News
Data protection levels in democracies and autocracies
October 2023 by Surfshark
According to the UN, privacy is a human right¹. All countries in the European Union are subject to the General Data Protection Regulation (GDPR) — one of the most advanced data protection laws to date. Unfortunately, this is far from reality in 98% of autocratic countries, where, according to Surfshark’s Digital Quality of Life Index, data protection levels are lower than average. In this week’s chart, Surfshark evaluates countries’ data protection levels on a scale from 0 to 5 — 0 equates to no data protection laws, while 5 equates to GDPR-level data protection.
Key insights
Autocratic governments lag behind in data protection. Hungary is the only autocratic country with good data protection — this can be attributed to Hungary’s membership in the European Union (EU), which mandates compliance with the General Data Protection Regulation (GDPR).
Data protection levels tend to be superior in democratic countries, yet democracy doesn’t always guarantee high-quality data protection. The average data protection level among democratic nations is 3 points out of 5, while autocratic nations only average 1 out of 5. However, approximately fifty percent of democratic countries offer data protection levels that fall below the global average.

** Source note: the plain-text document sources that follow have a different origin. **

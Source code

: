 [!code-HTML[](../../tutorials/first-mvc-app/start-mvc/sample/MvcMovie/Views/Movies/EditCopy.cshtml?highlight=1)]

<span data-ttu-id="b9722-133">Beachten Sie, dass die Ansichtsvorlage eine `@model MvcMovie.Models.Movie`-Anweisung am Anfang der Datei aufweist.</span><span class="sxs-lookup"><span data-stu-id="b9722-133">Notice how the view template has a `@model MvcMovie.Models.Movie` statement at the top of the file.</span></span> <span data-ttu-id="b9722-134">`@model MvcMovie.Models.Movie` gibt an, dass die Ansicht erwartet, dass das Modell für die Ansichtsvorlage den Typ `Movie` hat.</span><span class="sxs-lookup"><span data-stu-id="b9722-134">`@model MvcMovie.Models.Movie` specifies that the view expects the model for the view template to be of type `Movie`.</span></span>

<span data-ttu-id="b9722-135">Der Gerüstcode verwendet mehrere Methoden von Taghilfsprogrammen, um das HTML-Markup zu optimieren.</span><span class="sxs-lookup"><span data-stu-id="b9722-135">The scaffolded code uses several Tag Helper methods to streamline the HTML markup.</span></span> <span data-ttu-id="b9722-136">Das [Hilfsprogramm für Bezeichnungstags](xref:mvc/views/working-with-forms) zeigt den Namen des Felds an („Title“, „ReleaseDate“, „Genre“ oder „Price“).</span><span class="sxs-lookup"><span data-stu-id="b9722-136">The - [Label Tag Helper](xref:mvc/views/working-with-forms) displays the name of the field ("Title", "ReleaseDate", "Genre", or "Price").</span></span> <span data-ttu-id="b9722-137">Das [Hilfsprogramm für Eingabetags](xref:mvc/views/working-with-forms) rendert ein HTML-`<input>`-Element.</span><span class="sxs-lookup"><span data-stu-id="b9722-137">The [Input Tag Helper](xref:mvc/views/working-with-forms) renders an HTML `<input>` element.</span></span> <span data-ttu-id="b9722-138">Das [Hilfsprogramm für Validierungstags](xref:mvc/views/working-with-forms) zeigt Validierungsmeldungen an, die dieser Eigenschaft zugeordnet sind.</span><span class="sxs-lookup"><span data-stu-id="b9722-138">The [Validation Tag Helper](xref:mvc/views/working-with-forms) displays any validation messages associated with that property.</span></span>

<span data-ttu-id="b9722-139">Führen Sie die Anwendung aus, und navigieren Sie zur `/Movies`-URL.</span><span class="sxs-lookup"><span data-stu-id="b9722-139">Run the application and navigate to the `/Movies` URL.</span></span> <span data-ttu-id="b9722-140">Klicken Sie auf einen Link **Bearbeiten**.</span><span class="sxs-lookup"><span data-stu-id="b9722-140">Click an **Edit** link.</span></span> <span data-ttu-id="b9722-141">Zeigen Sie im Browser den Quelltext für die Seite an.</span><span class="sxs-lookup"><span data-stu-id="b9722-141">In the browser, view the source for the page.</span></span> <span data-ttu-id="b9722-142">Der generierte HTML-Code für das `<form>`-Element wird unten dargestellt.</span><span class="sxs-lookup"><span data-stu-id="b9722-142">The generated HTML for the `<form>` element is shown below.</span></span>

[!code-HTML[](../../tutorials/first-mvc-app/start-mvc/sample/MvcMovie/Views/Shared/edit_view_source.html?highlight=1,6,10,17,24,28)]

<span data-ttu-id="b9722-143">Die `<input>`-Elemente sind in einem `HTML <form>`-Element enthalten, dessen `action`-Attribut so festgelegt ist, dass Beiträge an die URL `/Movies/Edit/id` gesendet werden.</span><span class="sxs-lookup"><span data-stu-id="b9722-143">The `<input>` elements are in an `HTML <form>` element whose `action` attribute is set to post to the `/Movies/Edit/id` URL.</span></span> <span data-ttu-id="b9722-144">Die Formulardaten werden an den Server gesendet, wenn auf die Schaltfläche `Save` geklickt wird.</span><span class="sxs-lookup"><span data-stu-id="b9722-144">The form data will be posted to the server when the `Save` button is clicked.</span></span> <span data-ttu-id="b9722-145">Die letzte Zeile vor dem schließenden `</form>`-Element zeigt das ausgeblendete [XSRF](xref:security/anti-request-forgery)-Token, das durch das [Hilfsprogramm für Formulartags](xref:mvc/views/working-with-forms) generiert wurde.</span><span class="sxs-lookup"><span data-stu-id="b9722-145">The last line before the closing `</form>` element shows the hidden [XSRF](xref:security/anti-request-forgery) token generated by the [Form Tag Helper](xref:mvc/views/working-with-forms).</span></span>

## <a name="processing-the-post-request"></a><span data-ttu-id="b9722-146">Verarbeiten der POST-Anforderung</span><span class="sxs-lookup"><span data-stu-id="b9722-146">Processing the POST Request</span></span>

Some democratic countries really lag behind. Bolivia, Honduras, and Sri Lanka have no specific laws related to data privacy (the data protection level in these countries is 0). This may be because the political regimes in these countries have been fluctuating for some time. Bolivia and Honduras became democratic countries for the first time around the 90s, Sri Lanka — in the 50s, but since then, the countries have been going back and forth between democracy and autocracy.
Australia and the United States established their democracies more than 100 years ago but do not yet have adequate data privacy protection laws. Both countries have a data protection level of 2 out of 5. Even though California has implemented GDPR-like regulations in the form of the CCPA, most states do not yet have such advanced laws.
Methodology and sources
Drawing on data from Surfshark’s Digital Quality of Life Index 2023, we analyzed data protection levels in the countries included in the Index. A country’s data protection was evaluated on a scale of 0 to 5, with 0 meaning no data protection laws, and 5 meaning GDPR-level data protection. A country is considered to have a good level of protection if it is higher than the global average. Note on political regime data: in this study, we used the most up-to-date data, which slightly varies from the one used in the Digital Quality of Life Index 2023.